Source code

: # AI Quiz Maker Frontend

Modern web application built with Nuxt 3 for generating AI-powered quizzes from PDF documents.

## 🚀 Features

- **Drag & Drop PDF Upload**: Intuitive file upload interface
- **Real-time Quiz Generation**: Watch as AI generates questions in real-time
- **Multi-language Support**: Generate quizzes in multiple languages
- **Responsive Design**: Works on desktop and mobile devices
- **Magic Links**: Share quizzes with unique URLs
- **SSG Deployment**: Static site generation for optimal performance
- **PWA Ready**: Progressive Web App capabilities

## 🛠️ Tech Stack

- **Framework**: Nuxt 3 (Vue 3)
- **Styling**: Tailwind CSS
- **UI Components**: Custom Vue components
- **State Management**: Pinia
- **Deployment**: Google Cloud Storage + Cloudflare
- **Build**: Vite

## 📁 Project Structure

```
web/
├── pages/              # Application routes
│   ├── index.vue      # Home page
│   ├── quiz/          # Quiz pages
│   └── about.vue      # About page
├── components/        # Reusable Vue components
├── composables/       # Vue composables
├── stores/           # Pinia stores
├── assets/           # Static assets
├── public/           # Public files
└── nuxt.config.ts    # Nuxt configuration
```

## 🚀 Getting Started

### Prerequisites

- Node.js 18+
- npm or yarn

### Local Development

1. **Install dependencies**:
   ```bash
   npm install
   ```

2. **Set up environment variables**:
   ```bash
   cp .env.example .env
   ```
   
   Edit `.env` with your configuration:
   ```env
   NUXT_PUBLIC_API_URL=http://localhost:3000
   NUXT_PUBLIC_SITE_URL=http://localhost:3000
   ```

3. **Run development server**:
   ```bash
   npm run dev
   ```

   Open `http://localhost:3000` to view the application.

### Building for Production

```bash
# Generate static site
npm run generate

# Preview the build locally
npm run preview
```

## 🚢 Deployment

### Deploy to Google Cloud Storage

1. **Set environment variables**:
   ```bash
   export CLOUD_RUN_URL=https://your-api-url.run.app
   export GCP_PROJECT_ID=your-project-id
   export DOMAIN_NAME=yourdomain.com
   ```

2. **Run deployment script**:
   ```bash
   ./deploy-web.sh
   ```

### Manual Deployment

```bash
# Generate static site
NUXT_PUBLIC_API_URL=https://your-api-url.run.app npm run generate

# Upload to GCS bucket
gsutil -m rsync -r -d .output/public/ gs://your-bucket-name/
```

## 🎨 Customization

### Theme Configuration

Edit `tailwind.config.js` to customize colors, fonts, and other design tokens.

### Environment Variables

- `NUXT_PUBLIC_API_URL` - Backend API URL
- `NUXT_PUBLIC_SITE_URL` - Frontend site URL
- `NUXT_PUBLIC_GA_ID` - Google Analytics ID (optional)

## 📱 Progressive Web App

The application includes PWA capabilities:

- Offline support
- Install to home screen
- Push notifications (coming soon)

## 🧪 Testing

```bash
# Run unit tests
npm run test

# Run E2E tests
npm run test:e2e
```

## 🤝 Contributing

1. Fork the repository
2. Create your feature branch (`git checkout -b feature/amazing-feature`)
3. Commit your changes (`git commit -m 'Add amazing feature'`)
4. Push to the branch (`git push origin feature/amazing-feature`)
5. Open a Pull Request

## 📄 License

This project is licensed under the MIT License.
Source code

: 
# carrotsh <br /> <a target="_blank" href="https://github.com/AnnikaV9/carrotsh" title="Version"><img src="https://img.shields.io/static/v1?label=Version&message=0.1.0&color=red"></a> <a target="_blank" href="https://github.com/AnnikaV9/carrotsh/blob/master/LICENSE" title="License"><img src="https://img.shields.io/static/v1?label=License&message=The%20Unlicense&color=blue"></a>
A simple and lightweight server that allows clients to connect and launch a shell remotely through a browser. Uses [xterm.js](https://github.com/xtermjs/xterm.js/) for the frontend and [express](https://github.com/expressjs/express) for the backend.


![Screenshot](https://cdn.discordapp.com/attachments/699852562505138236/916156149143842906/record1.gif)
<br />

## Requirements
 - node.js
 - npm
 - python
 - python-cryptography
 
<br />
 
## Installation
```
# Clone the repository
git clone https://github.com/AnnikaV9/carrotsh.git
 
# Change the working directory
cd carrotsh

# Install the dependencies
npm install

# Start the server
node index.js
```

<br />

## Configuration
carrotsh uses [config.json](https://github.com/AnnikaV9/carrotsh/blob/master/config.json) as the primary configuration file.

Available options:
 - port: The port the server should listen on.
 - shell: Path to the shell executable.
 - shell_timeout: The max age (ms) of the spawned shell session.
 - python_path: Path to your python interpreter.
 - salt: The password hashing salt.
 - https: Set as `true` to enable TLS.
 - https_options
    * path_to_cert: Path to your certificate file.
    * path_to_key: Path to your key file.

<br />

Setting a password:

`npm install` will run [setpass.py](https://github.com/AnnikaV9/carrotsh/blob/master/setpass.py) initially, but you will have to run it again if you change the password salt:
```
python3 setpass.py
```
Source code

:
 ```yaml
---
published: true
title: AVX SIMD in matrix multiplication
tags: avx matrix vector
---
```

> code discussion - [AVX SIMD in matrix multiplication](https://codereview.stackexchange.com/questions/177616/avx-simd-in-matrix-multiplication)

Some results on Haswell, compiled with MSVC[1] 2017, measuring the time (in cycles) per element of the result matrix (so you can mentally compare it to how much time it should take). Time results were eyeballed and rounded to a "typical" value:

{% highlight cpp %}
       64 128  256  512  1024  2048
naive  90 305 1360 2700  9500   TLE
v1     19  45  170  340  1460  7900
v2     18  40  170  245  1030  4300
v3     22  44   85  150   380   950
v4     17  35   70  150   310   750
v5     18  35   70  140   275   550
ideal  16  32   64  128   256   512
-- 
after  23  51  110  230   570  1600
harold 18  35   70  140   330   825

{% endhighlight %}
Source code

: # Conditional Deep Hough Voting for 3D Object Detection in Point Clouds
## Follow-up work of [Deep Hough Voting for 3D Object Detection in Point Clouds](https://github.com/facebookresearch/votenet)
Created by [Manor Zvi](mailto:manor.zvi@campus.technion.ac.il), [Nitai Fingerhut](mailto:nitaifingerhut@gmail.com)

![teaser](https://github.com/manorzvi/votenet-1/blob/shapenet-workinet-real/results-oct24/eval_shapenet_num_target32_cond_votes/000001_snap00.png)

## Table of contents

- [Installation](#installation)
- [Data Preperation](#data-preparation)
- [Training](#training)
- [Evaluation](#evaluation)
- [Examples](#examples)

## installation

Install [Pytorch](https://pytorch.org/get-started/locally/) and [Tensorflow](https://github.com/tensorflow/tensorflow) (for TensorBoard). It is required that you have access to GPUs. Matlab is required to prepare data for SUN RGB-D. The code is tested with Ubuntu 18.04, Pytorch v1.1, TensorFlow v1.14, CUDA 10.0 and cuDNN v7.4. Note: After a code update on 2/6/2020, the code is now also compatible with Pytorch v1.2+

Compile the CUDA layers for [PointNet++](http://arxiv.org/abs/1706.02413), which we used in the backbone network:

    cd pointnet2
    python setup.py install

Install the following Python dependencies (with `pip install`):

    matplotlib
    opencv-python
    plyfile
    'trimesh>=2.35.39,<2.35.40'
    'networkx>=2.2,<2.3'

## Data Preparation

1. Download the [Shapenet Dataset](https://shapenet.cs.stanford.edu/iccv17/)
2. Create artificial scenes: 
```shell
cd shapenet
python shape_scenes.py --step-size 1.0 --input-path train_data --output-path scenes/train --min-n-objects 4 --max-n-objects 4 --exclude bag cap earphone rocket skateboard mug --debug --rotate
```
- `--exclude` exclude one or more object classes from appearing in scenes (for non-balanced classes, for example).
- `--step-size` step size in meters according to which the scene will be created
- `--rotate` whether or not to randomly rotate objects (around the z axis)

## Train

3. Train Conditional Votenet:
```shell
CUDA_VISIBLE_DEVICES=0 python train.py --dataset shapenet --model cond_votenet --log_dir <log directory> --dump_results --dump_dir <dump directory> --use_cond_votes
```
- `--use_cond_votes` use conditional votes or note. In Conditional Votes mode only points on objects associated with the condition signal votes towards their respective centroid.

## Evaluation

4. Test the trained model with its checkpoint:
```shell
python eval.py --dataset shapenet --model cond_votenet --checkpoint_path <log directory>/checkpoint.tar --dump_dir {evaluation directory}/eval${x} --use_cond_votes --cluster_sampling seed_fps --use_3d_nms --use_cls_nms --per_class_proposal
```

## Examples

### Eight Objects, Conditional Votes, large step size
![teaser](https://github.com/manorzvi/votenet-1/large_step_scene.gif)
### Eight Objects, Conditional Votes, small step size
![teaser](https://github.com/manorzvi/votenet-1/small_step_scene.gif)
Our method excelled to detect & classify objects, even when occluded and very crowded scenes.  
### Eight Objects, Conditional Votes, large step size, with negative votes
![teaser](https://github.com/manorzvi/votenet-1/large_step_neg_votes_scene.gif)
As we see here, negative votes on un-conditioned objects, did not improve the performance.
□ □ □ □ □ □ □
Word for word, reproduce the listing from its first line through the line that has "- **Deployment**: Google" in it, and go no further.

- **Task answer**:
Source code

: # AI Quiz Maker Frontend

Modern web application built with Nuxt 3 for generating AI-powered quizzes from PDF documents.

## 🚀 Features

- **Drag & Drop PDF Upload**: Intuitive file upload interface
- **Real-time Quiz Generation**: Watch as AI generates questions in real-time
- **Multi-language Support**: Generate quizzes in multiple languages
- **Responsive Design**: Works on desktop and mobile devices
- **Magic Links**: Share quizzes with unique URLs
- **SSG Deployment**: Static site generation for optimal performance
- **PWA Ready**: Progressive Web App capabilities

## 🛠️ Tech Stack

- **Framework**: Nuxt 3 (Vue 3)
- **Styling**: Tailwind CSS
- **UI Components**: Custom Vue components
- **State Management**: Pinia
- **Deployment**: Google Cloud Storage + Cloudflare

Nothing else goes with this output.